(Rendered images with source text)
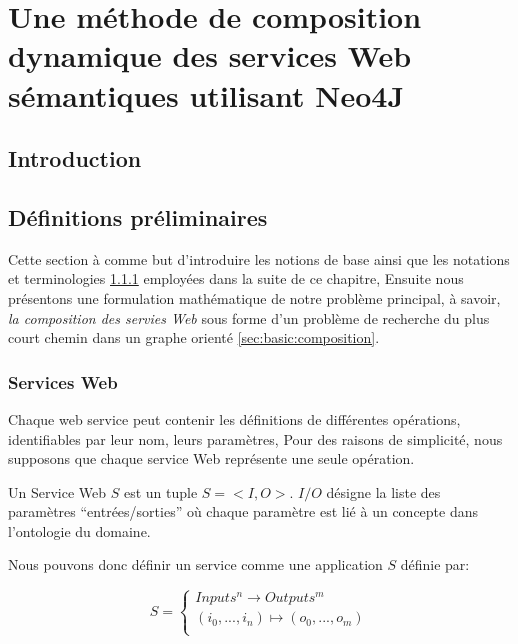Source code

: \chapter{Une méthode de composition dynamique des services Web sémantiques utilisant Neo4J}
\label{ch:approche}

\section*{Introduction}
 

\newpage
\section{Définitions préliminaires}
\label{sec:basic-defs}
Cette section à comme but d'introduire les notions de base ainsi que
les notations et terminologies \ref{sec:basic:ws} employées dans la
suite de ce chapitre, Ensuite nous présentons une formulation
mathématique de notre problème principal, à savoir, \textit{la
  composition des servies Web} sous forme d'un problème de recherche
du plus court chemin dans un graphe orienté
\ref{sec:basic:composition}.\medskip

  \subsection{Services Web}
  \label{sec:basic:ws}
  Chaque web service peut contenir les définitions de différentes
  opérations, identifiables par leur nom, leurs paramètres, Pour des
  raisons de simplicité, nous supposons que chaque service Web
  représente une seule opération.

  \begin{mydef}
   \label{def:ws}
    Un Service Web $S$ est un tuple $S = <I,O>$. $I/O$ désigne la
    liste des paramètres ``entrées/sorties'' où chaque paramètre est
    lié à un concepte dans l'ontologie du domaine.
   \end{mydef}

  

  Nous pouvons donc définir un service comme une application $S$
  définie par:

   \[ S =
     \begin{cases}
       Inputs^n  \to Outputs^m \\
       (i_0, ..., i_n ) \mapsto (o_0, ..., o_m)\\
     \end{cases}
   \]\medskip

■ Problem description: Count, in the records above, the lines that contain the word "paramètres"; the answer is that number alone.

■ Solved exercise: 2